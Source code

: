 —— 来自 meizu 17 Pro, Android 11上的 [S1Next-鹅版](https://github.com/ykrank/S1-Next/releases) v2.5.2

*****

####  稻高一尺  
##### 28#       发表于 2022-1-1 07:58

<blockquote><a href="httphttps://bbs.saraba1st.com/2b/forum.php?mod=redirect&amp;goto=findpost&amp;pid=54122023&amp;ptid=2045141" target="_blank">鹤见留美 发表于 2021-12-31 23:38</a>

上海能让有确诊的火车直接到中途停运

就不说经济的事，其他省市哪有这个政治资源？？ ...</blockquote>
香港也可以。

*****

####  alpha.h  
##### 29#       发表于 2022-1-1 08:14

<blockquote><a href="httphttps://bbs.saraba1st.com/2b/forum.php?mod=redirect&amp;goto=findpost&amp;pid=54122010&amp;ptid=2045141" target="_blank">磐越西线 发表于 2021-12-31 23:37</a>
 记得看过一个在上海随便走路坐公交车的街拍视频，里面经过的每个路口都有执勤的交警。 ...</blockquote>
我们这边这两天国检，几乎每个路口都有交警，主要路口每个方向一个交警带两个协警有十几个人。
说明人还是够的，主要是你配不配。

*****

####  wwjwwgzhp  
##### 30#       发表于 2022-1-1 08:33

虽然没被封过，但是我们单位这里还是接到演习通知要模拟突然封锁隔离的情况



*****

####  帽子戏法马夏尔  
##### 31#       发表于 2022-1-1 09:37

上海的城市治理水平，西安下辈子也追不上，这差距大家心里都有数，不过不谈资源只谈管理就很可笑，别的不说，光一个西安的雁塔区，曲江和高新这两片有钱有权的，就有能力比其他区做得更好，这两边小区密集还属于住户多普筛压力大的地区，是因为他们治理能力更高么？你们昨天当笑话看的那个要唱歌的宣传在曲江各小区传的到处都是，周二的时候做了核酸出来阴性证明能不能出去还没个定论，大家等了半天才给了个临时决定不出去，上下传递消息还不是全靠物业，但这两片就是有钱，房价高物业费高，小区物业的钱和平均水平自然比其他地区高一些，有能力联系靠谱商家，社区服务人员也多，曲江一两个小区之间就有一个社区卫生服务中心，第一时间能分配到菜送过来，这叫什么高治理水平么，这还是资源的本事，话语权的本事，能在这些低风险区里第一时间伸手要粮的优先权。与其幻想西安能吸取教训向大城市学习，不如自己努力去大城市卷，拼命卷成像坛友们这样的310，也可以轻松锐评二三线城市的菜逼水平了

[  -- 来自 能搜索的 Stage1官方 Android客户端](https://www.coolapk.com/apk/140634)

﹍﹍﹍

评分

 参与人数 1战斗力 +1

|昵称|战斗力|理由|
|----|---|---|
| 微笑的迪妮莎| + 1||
==
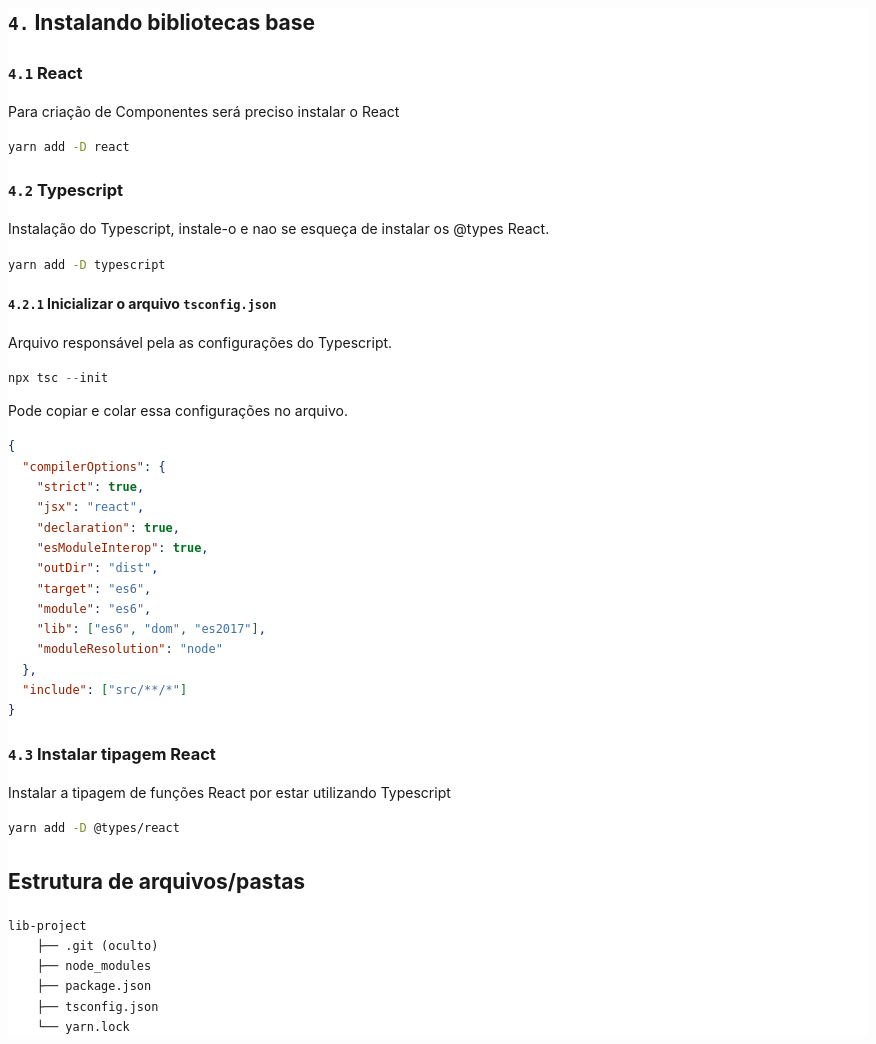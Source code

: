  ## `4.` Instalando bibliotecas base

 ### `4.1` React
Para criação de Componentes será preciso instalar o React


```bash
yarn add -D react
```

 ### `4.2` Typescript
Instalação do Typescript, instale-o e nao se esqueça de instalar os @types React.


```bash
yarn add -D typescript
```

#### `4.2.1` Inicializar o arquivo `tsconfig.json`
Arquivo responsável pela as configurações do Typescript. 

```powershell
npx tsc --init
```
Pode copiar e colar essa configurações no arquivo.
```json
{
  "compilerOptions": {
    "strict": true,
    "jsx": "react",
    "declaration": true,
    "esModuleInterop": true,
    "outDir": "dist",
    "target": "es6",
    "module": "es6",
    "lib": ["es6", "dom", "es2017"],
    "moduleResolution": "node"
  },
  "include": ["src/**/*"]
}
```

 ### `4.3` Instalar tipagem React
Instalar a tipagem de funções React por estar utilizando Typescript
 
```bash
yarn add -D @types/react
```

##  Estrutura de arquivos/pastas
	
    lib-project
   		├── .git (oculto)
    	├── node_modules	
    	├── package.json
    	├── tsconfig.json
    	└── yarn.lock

● YOUR OBJECTIVE
Pull every line with the word "tipagem" from the data.

● EXERCISE ANSWER
 ### `4.3` Instalar tipagem React
Instalar a tipagem de funções React por estar utilizando Typescript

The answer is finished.